Beberapa hari kemudian terlihat Agisha yang duduk di taman belakang, terlihat seekor kucing tengah bermanja-manja pada Agisha.
'Pagi my love, pagi-pagi sudah nangkring disini saja" ujar seseorang membuat Agisha kaget
Di belakangnya terlihat sosok Zeus dengan penampilan rapi sambil memegang sebuah bunga mawar merah yang banyak.
'Zeusss" seru Agisha langsung memeluk Zeus
'Apa aku membuatmu menunggu lama my love?" tanya Zeus mengecup kening Agisha
'Benar, kamu sangat lama. Sebenernya apa yang kamu lakukan, aku kan kangen" ucap Agisha cemberut
'Baiklah, aku minta maaf sayang. Apa kamu dan baby nya baik-baik saja, kulihat kamu lebih berisi dari sebelumnya" ujar Zeus melihat wajah Agisha yang nampak lebih bulat
'Memangnya kenapa?

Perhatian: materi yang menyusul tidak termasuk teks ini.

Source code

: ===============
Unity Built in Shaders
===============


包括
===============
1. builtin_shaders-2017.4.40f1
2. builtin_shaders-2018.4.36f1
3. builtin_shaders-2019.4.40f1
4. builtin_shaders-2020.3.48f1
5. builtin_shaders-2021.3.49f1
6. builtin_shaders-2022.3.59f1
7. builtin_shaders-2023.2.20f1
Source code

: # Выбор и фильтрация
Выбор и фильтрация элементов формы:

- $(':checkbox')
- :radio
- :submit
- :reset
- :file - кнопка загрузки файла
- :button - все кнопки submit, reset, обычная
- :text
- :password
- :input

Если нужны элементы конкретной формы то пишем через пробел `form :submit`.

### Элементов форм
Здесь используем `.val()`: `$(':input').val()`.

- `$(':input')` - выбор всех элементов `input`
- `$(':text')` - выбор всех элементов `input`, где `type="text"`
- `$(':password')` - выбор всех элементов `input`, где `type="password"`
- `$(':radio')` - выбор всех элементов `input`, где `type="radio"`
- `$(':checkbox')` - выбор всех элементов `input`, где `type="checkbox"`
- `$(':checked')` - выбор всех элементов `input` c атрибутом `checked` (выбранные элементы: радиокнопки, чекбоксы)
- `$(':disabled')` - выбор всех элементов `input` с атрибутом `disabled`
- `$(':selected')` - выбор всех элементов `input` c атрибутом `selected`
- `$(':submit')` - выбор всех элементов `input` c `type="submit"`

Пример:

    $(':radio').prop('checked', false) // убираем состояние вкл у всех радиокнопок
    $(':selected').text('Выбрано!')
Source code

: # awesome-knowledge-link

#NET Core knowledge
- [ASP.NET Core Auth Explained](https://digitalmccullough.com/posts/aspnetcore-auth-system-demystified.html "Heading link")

Kamu tidak suka?!" amuk Agisha
'Bukan seperti itu my love, aku senang jika kamu lebih berisi seperti ini. Itu artinya kamu menikmati hidup mu" Zeus meletakkan kepalanya di kepala Agisha
'Ini masih pagi, sebaiknya kita masuk sayang" ajak Zeus
'Bernarkah? Apa kamu merasa kesepian?" tanya Zeus membawa Agisha duduk di kursi
'Apa kamu menegingat tempat ini my love?" tanya Zeus tersenyum manis pada Agisha
'A..aku tidak i..ingat" gugup Agisha
'Benarkah? Apa perlu aku ingatkan sayang?" tanya Zeus berbisik
'TIDAK PERLU!" tolak Agisha
Zeus tertawa renyah melihat wajah malu-malu istrinya itu, tempat ini adalah awal pertemuan mereka. Dimana Agisha yang berpikir jika dirinya adalah seorang pengawal, momen yang tidak akan Zeus lupakan.
'Mengapa kamu tertawa? Apa ada yang lucu?!" tanya Agisha sebal
'Tidak ada sayang, apa kamu sudah makan?" tanya Zeus perhatian
'B..belum, aku tidak lapar" gugup Agisha
'Bagaimana kalau kita makan dulu, setelah itu kita pergi keluar" usul Zeus
'Papa ga akan bolehkan aku keluar" ucap Agisha cemberut
'Mengapa perlu persetujuan papa mu? Aku adalah orang yang berhak atas dirimu sayang, lagian ada aku yang akan menjagamu" Zeus mengelus perut Agisha
'Baiklah, tapi aku pengen makan lotek" ucap Agisha berbinar
'Lotek? Jenis makanan apa itu? Aku baru mendengarnya sayang?" tanya Zeus kebingungan
Baru beberapa hari yang lewat dirinya mendapatkan laporan dari Daxon jika istrinya ngidam makanan bernama soto, dan sekarang istrinya ingin makan lotek? Istrinya ini sungguh ajaib sekali.
'Aku bingung untuk menjelaskan spesifik nya, tetapi itu makanan yang enak tau, pedas-pedas manis gitu" ucap Agisha dengan tatapan ingin makan lotek
Zeus pun mengambil ponselnya dan mencari di google apa itu lotek, betapa terkejutnya Zeus melihat model makanan itu.
'Sayang, kamu tidak boleh makan makanan ini. Tidak baik untukmu dan baby nya" ujar Zeus menggelengkan kepalanya
'Tapi aku pengen" ucap Agisha mulai mengeluarkan air matanya
'Tidak sayang, kali ini tolong dengarkan perkataan ku. Ini untuk kebaikan mu dan baby-nya" tolak Zeus
'Aku membencimu!" teriak Agisha berlari masuk ke dalam rumah
'Jangan lari-lari sayang!" Zeus memeringati Agisha tetapi Agisha tidak mau mendengarkan
'HAH! Bumil yang susah di atur" ucapnya menghela nafas
'Ckckck, begitu saja sudah mengeluh!" ucap seseorang membuat Zeus menatap orang itu
Zeus menatap malas pria yang tidak lain adalah tuan Arkam, sejak kapan mertuanya itu datang.
'Jika tidak bisa mengurus putriku, kembalikan dia padaku!" ucap tuan Arkam kesal
'Kapan saya mengatakan tidak bisa mengurus istriku?" tanya Zeus
'Barusan kamu mengeluh, masih belum mau mengakuinya?" cibir tuan Arkam
'Saya tidak mengeluh, saya menolak kemauannya untuk kebaikannya dan baby-nya" jelas Zeus
'Maksudnya?" tanya tuan Arkam kebingungan
'Agisha ingin makan lotek di pagi hari ini, bahkan dia belum makan apapun, saya hanya tidak mau terjadi sesuatu padanya" jelas Zeus dan tuan Arkam pun faham akar penyebab putrinya ngambek
'Kamu benar, dan saya juga mau bertanya. Bagaimana caranya kamu menyadap rumah saya?!" tanya tuan Arkam kesal
'Itu hal yang wajar, istri saya sedang disini. Bisa aja dia menginginkan sesuatu, misal croffle hangus" kekeh Zeus
Tuan Arkam terdiam, wajar saja jika Zeus selalu tau gerak-gerik Agisha, ternyata itu untuk kebaikan Agisha. Dia salah paham.